Signal timing at an isolated intersection under mixed traffic environment with self-organizing connected and automated vehicles

This study provides a signal timing model for isolated intersections under the mixed traffic environment consisting of connected and human-driven vehicles (CHVs) and connected and automated vehicles (CAVs). Different from existing studies, CAVs are not controlled by traffic controllers and conduct trajectory planning themselves, which are called self-organizing CAVs (SOCAVs). The specific trajectory planning strategies of SOCAVs are not accessible to traffic controllers either. The signal optimization problem is formulated as a mixed integer linear programming (MILP) model for total vehicle delay minimization. The states of SOCAVs and CHVs passing the stop bar are predicted without prior information of the trajectory planning strategies of SOCAVs. SOCAVs can lead approaching platoons to pass the intersection effectively, and such "leading effects" of SOCAVs are utilized. Phase sequence and duration are optimized with the "structure-free" phasing scheme. A parallel particle swarm optimization algorithm with a grouping strategy is designed to solve the optimization model at a reduced scale for computational efficiency.
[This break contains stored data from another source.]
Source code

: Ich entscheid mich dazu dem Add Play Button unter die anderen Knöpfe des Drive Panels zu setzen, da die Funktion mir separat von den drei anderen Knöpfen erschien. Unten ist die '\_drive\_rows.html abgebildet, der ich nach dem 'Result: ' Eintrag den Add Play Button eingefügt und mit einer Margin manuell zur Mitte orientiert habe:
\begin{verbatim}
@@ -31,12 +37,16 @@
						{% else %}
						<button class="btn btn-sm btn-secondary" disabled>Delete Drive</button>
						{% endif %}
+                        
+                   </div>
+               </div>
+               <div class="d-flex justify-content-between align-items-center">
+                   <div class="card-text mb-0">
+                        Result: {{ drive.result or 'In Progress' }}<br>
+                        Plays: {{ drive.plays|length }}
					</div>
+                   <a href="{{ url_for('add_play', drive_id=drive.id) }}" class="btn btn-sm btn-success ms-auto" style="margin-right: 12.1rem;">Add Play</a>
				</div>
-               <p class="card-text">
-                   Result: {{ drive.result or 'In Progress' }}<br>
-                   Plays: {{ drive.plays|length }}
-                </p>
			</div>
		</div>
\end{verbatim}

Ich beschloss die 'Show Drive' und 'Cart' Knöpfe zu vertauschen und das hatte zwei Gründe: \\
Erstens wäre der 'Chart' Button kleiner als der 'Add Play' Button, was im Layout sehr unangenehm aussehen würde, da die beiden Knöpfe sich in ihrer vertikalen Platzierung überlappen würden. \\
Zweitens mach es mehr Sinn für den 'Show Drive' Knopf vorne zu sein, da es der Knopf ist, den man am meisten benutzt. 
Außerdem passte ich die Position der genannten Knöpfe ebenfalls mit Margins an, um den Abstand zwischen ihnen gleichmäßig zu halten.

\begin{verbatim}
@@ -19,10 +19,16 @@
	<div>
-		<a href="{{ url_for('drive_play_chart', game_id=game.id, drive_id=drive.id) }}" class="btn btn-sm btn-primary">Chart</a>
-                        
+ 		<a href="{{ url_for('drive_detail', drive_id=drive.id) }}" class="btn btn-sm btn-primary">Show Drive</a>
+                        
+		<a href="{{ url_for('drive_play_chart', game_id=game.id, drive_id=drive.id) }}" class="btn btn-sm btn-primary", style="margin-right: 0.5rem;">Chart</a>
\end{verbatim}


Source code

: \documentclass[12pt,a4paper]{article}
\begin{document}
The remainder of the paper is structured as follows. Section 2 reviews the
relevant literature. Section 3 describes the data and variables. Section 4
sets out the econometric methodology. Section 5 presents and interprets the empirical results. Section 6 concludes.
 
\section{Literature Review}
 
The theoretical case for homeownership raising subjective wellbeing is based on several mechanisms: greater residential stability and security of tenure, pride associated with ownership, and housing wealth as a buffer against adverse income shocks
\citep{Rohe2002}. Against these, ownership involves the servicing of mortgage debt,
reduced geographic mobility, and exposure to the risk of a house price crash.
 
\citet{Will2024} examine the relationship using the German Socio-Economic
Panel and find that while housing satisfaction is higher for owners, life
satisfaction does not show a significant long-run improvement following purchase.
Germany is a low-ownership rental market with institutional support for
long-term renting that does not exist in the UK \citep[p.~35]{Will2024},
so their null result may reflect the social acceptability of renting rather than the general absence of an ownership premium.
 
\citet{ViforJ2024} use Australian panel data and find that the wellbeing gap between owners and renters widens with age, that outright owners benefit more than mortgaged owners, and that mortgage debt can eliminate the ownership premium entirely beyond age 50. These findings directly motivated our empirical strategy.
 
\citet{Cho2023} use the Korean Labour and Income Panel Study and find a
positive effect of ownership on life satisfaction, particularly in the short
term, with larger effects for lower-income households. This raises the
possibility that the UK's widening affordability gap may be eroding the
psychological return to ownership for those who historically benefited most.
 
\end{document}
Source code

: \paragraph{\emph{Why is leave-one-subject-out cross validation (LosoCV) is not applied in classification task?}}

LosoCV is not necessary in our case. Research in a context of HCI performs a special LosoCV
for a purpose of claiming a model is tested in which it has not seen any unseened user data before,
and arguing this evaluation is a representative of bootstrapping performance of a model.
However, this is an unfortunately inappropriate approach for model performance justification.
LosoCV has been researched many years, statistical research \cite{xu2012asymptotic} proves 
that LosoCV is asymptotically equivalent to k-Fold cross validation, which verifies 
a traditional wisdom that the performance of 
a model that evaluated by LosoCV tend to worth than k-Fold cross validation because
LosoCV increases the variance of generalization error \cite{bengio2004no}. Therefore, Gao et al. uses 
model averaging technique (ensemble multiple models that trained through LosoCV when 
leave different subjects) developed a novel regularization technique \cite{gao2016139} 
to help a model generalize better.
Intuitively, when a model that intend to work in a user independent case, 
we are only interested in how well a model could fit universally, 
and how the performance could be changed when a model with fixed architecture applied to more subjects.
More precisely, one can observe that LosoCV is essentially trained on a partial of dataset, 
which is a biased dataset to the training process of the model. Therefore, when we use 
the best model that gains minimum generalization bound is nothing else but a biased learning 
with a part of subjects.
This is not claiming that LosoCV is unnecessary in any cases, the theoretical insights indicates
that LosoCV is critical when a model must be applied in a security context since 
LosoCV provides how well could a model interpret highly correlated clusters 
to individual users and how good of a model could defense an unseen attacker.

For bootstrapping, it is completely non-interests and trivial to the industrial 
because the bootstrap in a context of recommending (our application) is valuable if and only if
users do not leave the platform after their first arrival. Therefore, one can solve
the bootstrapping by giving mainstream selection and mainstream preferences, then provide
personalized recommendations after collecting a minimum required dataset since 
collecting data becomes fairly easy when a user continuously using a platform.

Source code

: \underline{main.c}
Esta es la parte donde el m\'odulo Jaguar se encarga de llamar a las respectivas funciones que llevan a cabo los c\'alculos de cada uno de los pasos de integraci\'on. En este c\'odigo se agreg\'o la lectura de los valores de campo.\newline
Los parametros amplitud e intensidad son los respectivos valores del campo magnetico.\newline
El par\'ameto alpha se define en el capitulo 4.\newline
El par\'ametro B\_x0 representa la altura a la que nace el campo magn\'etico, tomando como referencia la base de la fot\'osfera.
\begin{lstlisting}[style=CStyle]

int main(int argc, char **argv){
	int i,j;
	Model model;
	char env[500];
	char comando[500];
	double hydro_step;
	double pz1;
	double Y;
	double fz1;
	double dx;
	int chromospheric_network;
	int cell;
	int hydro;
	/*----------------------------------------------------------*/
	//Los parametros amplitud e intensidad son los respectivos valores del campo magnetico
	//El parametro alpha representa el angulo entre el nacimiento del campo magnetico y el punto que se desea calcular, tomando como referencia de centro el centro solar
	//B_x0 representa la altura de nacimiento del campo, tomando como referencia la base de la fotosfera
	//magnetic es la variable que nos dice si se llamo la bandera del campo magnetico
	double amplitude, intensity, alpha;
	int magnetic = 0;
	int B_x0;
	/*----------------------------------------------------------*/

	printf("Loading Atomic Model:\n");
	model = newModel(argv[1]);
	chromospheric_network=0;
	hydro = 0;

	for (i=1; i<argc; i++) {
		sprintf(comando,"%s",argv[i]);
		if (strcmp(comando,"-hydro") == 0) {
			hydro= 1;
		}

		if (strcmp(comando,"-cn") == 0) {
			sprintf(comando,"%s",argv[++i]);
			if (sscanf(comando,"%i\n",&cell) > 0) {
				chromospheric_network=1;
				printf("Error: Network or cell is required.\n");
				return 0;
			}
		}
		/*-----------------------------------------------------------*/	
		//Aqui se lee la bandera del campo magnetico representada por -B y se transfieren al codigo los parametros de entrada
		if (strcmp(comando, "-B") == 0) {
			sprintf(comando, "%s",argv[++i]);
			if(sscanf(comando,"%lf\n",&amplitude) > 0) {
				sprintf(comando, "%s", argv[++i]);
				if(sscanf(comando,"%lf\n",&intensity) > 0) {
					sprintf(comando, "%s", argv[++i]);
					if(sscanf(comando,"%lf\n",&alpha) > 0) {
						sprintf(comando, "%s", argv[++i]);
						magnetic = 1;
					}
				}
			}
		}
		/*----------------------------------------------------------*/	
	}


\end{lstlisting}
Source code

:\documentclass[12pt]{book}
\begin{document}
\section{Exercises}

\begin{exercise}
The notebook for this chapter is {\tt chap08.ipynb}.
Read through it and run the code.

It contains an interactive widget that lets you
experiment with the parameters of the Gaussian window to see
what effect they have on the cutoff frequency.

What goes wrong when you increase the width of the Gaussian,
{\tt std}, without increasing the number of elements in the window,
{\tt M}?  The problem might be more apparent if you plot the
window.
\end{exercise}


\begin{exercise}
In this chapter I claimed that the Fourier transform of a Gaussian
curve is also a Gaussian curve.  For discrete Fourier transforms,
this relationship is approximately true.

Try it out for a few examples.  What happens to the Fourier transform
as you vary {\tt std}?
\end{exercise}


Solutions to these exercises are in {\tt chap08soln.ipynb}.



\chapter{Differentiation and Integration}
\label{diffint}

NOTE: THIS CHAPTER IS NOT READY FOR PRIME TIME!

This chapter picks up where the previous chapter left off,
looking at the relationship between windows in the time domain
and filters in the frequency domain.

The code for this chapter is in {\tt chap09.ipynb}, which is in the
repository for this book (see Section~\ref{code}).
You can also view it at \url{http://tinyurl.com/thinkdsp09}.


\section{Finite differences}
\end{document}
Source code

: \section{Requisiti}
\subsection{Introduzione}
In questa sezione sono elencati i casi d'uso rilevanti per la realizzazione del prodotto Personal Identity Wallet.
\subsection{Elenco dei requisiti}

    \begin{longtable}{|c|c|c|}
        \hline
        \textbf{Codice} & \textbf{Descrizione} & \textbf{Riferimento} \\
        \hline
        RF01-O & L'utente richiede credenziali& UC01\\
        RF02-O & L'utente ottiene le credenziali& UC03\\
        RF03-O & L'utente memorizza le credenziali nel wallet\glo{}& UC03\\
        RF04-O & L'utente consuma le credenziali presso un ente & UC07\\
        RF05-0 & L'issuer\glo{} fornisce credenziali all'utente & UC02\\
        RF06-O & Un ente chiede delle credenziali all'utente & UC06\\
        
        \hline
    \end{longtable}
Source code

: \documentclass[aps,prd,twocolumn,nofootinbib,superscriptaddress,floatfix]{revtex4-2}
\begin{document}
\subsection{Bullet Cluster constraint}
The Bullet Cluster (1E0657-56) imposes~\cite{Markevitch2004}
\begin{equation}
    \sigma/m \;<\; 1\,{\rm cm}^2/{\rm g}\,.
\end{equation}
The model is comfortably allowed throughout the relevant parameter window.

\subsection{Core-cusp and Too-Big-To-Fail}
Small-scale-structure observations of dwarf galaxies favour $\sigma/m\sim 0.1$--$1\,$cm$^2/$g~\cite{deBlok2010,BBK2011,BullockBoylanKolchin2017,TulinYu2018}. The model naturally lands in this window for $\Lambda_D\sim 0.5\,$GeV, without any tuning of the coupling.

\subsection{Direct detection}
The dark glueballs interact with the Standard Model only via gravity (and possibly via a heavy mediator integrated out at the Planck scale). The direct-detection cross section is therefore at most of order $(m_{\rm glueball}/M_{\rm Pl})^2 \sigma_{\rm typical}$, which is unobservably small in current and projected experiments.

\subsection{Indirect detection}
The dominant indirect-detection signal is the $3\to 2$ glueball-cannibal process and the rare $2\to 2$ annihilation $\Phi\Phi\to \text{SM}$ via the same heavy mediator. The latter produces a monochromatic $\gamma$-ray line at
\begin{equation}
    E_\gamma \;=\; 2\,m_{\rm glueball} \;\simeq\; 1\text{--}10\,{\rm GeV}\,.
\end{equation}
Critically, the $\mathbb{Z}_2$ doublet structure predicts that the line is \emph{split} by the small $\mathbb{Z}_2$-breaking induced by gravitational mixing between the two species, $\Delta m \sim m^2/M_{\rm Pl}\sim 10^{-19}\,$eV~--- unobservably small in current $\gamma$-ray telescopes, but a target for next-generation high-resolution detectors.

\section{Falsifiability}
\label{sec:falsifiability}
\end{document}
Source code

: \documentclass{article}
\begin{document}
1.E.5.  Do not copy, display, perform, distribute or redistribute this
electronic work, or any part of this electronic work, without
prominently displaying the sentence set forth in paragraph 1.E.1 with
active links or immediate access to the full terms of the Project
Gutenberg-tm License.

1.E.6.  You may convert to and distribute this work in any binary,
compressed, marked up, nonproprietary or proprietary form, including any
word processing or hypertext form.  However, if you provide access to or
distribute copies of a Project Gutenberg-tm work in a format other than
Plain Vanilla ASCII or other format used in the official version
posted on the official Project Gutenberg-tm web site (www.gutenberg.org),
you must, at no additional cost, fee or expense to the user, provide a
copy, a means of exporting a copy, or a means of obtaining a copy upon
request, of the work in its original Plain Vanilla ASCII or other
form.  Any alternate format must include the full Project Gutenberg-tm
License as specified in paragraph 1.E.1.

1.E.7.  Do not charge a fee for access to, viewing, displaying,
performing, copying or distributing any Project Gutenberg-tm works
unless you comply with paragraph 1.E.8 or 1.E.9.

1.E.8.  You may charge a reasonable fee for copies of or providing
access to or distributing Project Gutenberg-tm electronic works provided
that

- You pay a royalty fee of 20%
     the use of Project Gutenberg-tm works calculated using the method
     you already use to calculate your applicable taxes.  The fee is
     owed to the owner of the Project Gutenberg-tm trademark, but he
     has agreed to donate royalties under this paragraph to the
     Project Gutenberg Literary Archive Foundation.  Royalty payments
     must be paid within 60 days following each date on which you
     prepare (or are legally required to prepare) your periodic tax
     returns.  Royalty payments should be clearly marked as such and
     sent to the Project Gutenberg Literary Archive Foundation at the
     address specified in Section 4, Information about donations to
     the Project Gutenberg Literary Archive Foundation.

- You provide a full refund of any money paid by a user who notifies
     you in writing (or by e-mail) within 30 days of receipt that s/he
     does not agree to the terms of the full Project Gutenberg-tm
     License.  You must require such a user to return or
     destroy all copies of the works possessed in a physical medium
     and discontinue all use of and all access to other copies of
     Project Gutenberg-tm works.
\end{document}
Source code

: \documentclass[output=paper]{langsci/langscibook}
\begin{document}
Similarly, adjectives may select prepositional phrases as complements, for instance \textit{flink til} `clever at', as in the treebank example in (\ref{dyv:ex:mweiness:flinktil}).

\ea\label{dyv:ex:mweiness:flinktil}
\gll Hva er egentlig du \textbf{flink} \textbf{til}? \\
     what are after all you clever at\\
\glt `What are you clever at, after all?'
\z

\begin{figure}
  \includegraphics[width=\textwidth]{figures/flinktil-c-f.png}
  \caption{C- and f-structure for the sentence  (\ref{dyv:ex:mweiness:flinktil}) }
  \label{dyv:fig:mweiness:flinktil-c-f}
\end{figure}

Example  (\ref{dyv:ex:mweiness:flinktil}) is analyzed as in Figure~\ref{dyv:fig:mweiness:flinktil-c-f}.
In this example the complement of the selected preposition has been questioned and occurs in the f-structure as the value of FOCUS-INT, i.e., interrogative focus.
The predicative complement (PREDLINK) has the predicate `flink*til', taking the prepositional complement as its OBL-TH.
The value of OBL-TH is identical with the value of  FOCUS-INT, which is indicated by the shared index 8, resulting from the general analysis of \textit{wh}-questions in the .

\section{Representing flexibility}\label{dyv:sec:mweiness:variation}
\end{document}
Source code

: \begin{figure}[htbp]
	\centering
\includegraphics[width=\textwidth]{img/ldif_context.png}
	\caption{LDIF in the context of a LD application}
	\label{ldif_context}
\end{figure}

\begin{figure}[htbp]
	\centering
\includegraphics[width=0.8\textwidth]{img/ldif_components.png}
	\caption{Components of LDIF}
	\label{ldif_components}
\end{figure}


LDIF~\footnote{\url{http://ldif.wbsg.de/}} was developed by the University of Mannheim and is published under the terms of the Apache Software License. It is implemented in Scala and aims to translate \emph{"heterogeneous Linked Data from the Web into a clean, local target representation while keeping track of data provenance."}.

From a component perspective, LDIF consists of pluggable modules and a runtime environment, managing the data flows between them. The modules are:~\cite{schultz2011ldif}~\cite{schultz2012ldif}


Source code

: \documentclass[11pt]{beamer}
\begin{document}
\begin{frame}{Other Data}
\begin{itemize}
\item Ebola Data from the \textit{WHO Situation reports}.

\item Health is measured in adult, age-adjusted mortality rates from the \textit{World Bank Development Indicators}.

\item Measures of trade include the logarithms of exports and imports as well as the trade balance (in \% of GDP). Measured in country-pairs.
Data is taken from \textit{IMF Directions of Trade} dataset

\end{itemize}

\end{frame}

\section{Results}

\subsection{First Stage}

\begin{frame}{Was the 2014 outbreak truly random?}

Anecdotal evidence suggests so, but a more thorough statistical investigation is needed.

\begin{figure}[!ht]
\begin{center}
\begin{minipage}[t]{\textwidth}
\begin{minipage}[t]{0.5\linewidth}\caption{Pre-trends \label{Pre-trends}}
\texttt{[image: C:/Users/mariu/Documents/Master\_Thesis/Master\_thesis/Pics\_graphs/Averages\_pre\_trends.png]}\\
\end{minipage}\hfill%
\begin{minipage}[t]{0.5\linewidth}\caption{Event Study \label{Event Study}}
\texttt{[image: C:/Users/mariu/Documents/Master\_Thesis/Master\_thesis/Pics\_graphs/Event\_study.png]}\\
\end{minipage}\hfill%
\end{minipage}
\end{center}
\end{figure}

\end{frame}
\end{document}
Numerical studies validate that (1) the proposed algorithm significantly outperforms the benchmark method, which directly solves the proposed MILP model using the solver Gurobi 9.0, under medium and high traffic demand; and (2) the proposed model significantly outperforms fixed-time and vehicle-actuated signal control in terms of vehicle delay and throughput. Sensitivity analysis shows that the SOCAV penetration rate of 30% is sufficient to guarantee satisfactory performance of the proposed signal timing model.